*WHAT TO PRODUCE*. Exact retyping of the data: please keep every word and drop each picture.

*EXERCISE INPUTS*.
↓

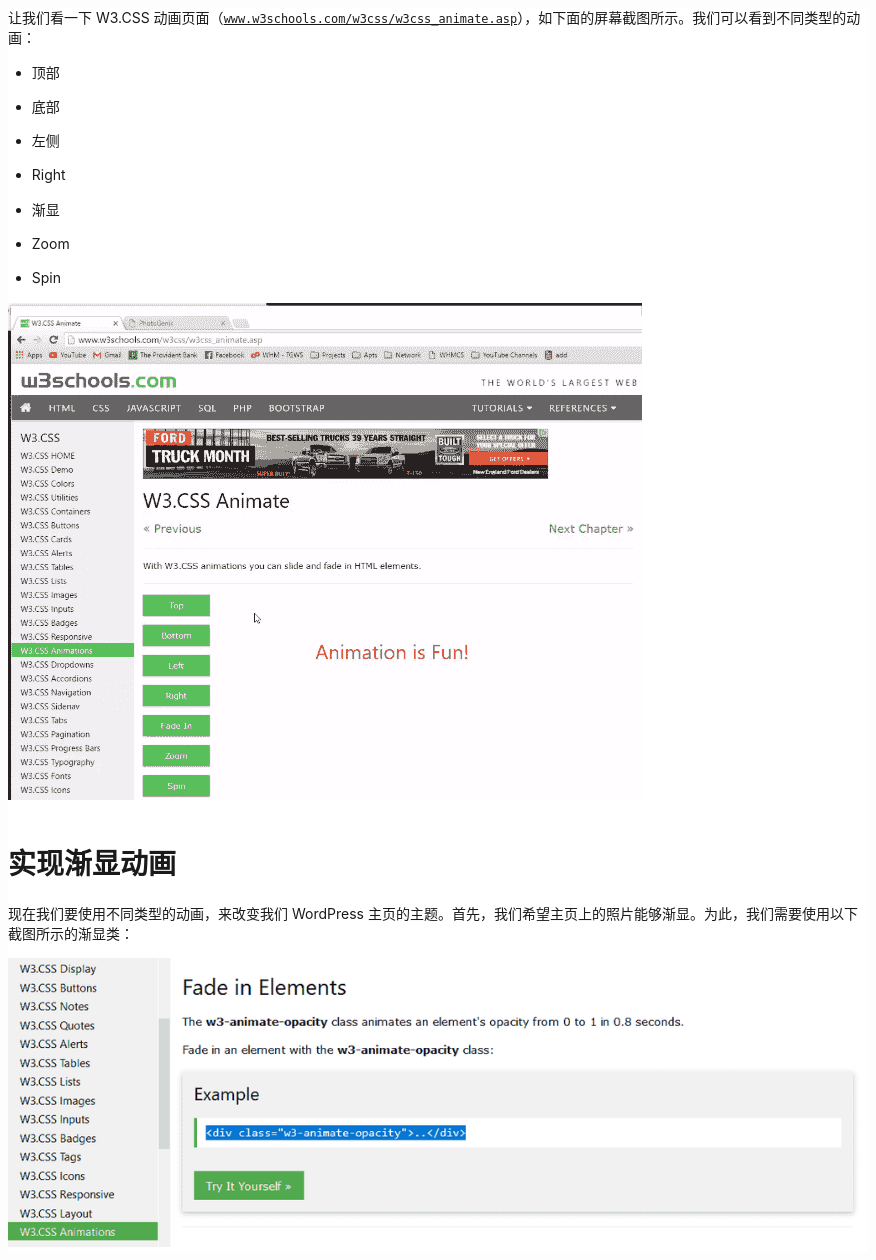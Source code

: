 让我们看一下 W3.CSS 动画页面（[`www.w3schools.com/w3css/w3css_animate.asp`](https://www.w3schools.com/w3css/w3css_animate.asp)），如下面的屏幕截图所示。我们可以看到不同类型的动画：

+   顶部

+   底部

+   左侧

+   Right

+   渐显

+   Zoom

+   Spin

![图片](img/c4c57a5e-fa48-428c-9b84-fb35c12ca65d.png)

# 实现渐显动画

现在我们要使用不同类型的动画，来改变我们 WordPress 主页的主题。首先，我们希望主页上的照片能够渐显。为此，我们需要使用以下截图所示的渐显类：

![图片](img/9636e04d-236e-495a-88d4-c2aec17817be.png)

↑

*ANSWER AREA*.
Source code

: 让我们看一下 W3.CSS 动画页面（[`www.w3schools.com/w3css/w3css_animate.asp`](https://www.w3schools.com/w3css/w3css_animate.asp)），如下面的屏幕截图所示。我们可以看到不同类型的动画：

+   顶部

+   底部

+   左侧

+   Right

+   渐显

+   Zoom

+   Spin

![图片](img/c4c57a5e-fa48-428c-9b84-fb35c12ca65d.png)

# 实现渐显动画

现在我们要使用不同类型的动画，来改变我们 WordPress 主页的主题。首先，我们希望主页上的照片能够渐显。为此，我们需要使用以下截图所示的渐显类：

![图片](img/9636e04d-236e-495a-88d4-c2aec17817be.png)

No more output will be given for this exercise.